We've had some fun climbing on logs this week, seeing goldfinches, finding mushrooms, listening to crows, and watching them mob the hawk. We continue to check in with our feelings and with the forest every day. It's wonderful to see the children continue to improve in their ability to listen to each other and to the world around them.
Next week there is no school for thanksgiving break. We hope that you have a lovely break! When we get back after break we will segue our tree focus into talking about forests. The final week of school in December we will be talking about the solstice and the end of the solar year and preparing for our winter spiral of lights festival.
Thanks you everyone for being a part of our Fiddleheads community! I really appreciate it and am grateful for what we have here.
We had another lovely week this week talking about trees. There is a lot to consider about trees. This week we have focused on some of the things that we love about trees and our feelings about them. We also talked about how trees live in community and support each other and send messages and help to each other. We practiced sending a squeeze around in a circle like trees sending a message through a forest. We have been practicing tree pose at morning circle and singing tree, leaf and fruit songs. We have pressed pine chips in the sensory bin and we continue to enjoy jumping in our ever decomposing leaf pile.
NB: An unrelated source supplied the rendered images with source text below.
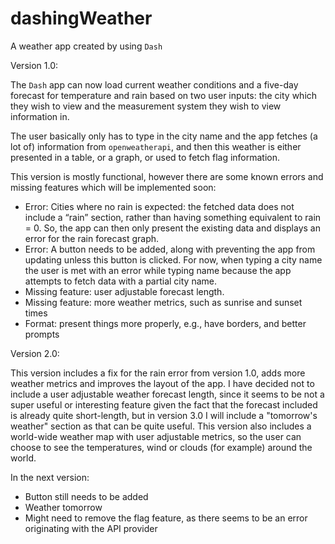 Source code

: # dashingWeather
A weather app created by using `Dash`

Version 1.0:

The `Dash` app can now load current weather conditions and a five-day forecast for temperature and rain based on two user inputs: the city which they wish to view and the measurement system they wish to view information in.

The user basically only has to type in the city name and the app fetches (a lot of) information from `openweatherapi`, and then this weather is either presented in a table, or a graph, or used to fetch flag information.

This version is mostly functional, however there are some known errors and missing features which will be implemented soon:
-	Error: Cities where no rain is expected: the fetched data does not include a “rain” section, rather than having something equivalent to rain = 0. So, the app can then only present the existing data and displays an error for the rain forecast graph.
-	Error: A button needs to be added, along with preventing the app from updating unless this button is clicked. For now, when typing a city name the user is met with an error while typing name because the app attempts to fetch data with a partial city name.
-	Missing feature: user adjustable forecast length. 
-	Missing feature: more weather metrics, such as sunrise and sunset times
-	Format: present things more properly, e.g., have borders, and better prompts

Version 2.0:

This version includes a fix for the rain error from version 1.0, adds more weather metrics and improves the layout of the app. I have decided not to include a user adjustable weather forecast length, since it seems to be not a super useful or interesting feature given the fact that the forecast included is already quite short-length, but in version 3.0 I will include a "tomorrow's weather" section as that can be quite useful. This version also includes a world-wide weather map with user adjustable metrics, so the user can choose to see the temperatures, wind or clouds (for example) around the world. 

In the next version:
- Button still needs to be added
- Weather tomorrow
- Might need to remove the flag feature, as there seems to be an error originating with the API provider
The trees keep dropping more so that we can replenish it though. We have been noticing more and more seasonal changes in the weather and the vegetation during our daily check in with the forest.
Next week we will be focusing on recognizing and cultivating gratitude as we lead up to Thanksgiving. PPS has the entire week of Thanksgiving off.
Enjoy the weekend!
We began our tree study unit this week. We've been talking about the annual changes in a tree and the life cycle of a tree, referring back to our study of leaves and the changing of seasons and seeds. We talked about the parts of a tree and scavenged materials and made a group sculpture of a tree including roots, bark, branches and leaves. We spent one day talking about roots, and we dug holes and buried our feet and calves in the dirt and felt how being rooted in the earth helps a tree balance and reach high. We did an activity called "meet a tree," where the children are blindfolded (those willing anyway), and get to know a tree by using their senses of touch and smell and by being quietly present and observant. We made bark rubbings. Tomorrow we will do a capillary action celery experiment with colored water, and make some ants on a log for snack.
We had a beautiful, chilly week at Fiddleheads. We continued our study of leaves. This weather is a bit harsh temperature wise, but it is a beautiful to have it so sunny and dry to enjoy talking about leaves. They are so crackly and crunchy to walk through and jump in and the colors against the blue sky are stunning. We read some more wonderful books about leaves. We pretended to be leaves emerging from buds, soaking up the summer sun, and changing color and falling off and blowing away in the fall. We made our bodies into trees and let our leaves fall away in the wind. We talked about how different trees make different shaped leaves, and tree identification. We made leaf rubbings. We dipped leaves in wax to extend the colors and hung them on little wires for decorations. We also had some larger discussions about seasons, leaves in the annual cycle of the tree, and why leaves turn colors and fall off at this time of year.
On Halloween some friends wore costumes with warm layers on over or under and we had a small lion, some superheros and cold weather fairies amongst us. We read some special Halloween stories and had a fruit gummy treat to enjoy or take home at the end of the day. At our body check in and sharing feelings time there was a very high level of self identified excitement, and I hope that everyone had a wonderful Halloween and is having a nice, restful recovery day.
We will continue our leaf unit into a tree unit starting next week. We plan to talk about the annual cycle and the larger life cycle of a tree, the parts of a tree, and tree communication. This is a natural progression of knowledge, drawing on our study of seeds, and our study of the leaves through the seasons.
Just as a reminder, we do go to the park every day no matter what the weather is like. The only reasons that we would not are air quality advisories, and very high winds (although the part of the park that we usually play in is thankfully quite protected from winds that can be intense in other higher areas.) When it stays in the 30s and/or is very rainy or snowy, we may spend less time outside and just head back to school earlier, but we will still play outside and we will still go to the park.